- _Assignment_: When you copy the records that follow, please keep every word exactly as it is and leave out the pictures.

- _Data for processing_:
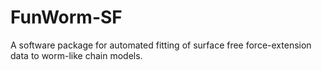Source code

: # FunWorm-SF
A software package for automated fitting of surface free force-extension data to worm-like chain models.
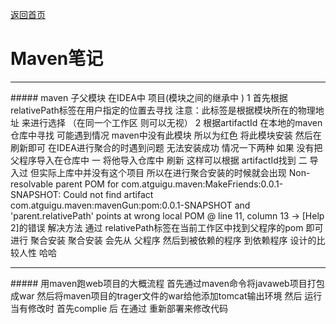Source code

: [返回首页](/README.md)

# Maven笔记
<hr>
##### maven 子父模块
在IDEA中 项目(模块之间的继承中 )
1 首先根据 relativePath标签在用户指定的位置去寻找  注意：此标签是根据模块所在的物理地址 来进行选择 （在同一个工作区 则可以无视）
2  根据artifactId 在本地的maven仓库中寻找 可能遇到情况 maven中没有此模块 所以为红色 将此模块安装 然后在刷新即可
在IDEA进行聚合的时遇到问题 无法安装成功  情况一下两种 如果 没有把父程序导入在仓库中  一 将他导入仓库中 刷新 这样可以根据  artifactId找到 二 导入过 但实际上库中并没有这个项目 所以在进行聚合安装的时候就会出现   Non-resolvable parent POM for com.atguigu.maven:MakeFriends:0.0.1-SNAPSHOT: Could not find artifact com.atguigu.maven:mavenGun:pom:0.0.1-SNAPSHOT and 'parent.relativePath' points at wrong local POM @ line 11, column 13 -> [Help 2]的错误 解决方法 通过  relativePath标签在当前工作区中找到父程序的pom 即可 进行 聚合安装
聚合安装 会先从 父程序 然后到被依赖的程序 到依赖程序 设计的比较人性 哈哈
<hr>
##### 用maven跑web项目的大概流程
首先通过maven命令将javaweb项目打包成war 然后将maven项目的trager文件的war给他添加tomcat输出环境 然后 运行 当有修改时 首先complie 后 在通过 重新部署来修改代码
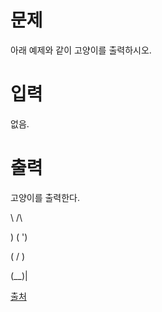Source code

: # 문제

아래 예제와 같이 고양이를 출력하시오.

# 입력

없음.

# 출력

고양이를 출력한다.

\    /\

 )  ( ')
 
(  /  )

 \(__)|
 
 [출처](https://www.acmicpc.net/problem/10171)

- _Output of the exercise_:
Source code

: # FunWorm-SF
A software package for automated fitting of surface free force-extension data to worm-like chain models.
Source code

: [返回首页](/README.md)

# Maven笔记
<hr>
##### maven 子父模块
在IDEA中 项目(模块之间的继承中 )
1 首先根据 relativePath标签在用户指定的位置去寻找  注意：此标签是根据模块所在的物理地址 来进行选择 （在同一个工作区 则可以无视）
2  根据artifactId 在本地的maven仓库中寻找 可能遇到情况 maven中没有此模块 所以为红色 将此模块安装 然后在刷新即可
在IDEA进行聚合的时遇到问题 无法安装成功  情况一下两种 如果 没有把父程序导入在仓库中  一 将他导入仓库中 刷新 这样可以根据  artifactId找到 二 导入过 但实际上库中并没有这个项目 所以在进行聚合安装的时候就会出现   Non-resolvable parent POM for com.atguigu.maven:MakeFriends:0.0.1-SNAPSHOT: Could not find artifact com.atguigu.maven:mavenGun:pom:0.0.1-SNAPSHOT and 'parent.relativePath' points at wrong local POM @ line 11, column 13 -> [Help 2]的错误 解决方法 通过  relativePath标签在当前工作区中找到父程序的pom 即可 进行 聚合安装
聚合安装 会先从 父程序 然后到被依赖的程序 到依赖程序 设计的比较人性 哈哈
<hr>
##### 用maven跑web项目的大概流程
首先通过maven命令将javaweb项目打包成war 然后将maven项目的trager文件的war给他添加tomcat输出环境 然后 运行 当有修改时 首先complie 后 在通过 重新部署来修改代码
Source code

: # 문제

아래 예제와 같이 고양이를 출력하시오.

# 입력

없음.

# 출력

고양이를 출력한다.

\    /\

 )  ( ')
 
(  /  )

 \(__)|
 
 [출처](https://www.acmicpc.net/problem/10171)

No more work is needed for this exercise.